Bir düşünürün tecrübe dolu gözlemiyle başlayalım isterseniz; ‘eğer yalan söylemezseniz, hiçbir zaman ne söylediğinizi hatırlamak zorunda kalmazsınız’ (Mark Twain-Amerikalı Yazar). Evet öyle… Doğru birden fazla olabilir ama hakikat tektir çünkü... Politikada doğru, yere ve zamana göre değişir mesela… Bir başka deyişle oy getirecek her söz, her eylem politikada doğrudur ama bir çoğu hakikat değildir.
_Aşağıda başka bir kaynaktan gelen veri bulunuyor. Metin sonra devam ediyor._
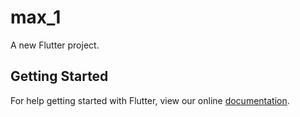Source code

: # max_1

A new Flutter project.

## Getting Started

For help getting started with Flutter, view our online
[documentation](https://flutter.io/).
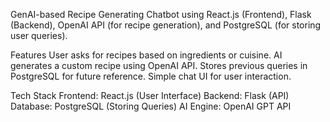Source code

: GenAI-based Recipe Generating Chatbot using React.js (Frontend), Flask (Backend), OpenAI API (for recipe generation), and PostgreSQL (for storing user queries).

Features
User asks for recipes based on ingredients or cuisine.
AI generates a custom recipe using OpenAI API.
Stores previous queries in PostgreSQL for future reference.
Simple chat UI for user interaction.

Tech Stack
Frontend: React.js (User Interface)
Backend: Flask (API)
Database: PostgreSQL (Storing Queries)
AI Engine: OpenAI GPT API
Her yasal olanın ‘helal’ olmadığı gibi… Bu ‘doğru’ların hakikatle kesişmek gibi bir derdi de yoktur. Hakikat tek olduğuna göre namzetseniz eğer, neden hatırlamak için çaba sarfedesiniz ki… Ayrıca da böyle davrandığınızda bir şeyi ispatlama ya da yalanlama gereği de hissetmezsiniz. El-Emin’sinizdir çünkü; kendinize ve etrafınıza karşı...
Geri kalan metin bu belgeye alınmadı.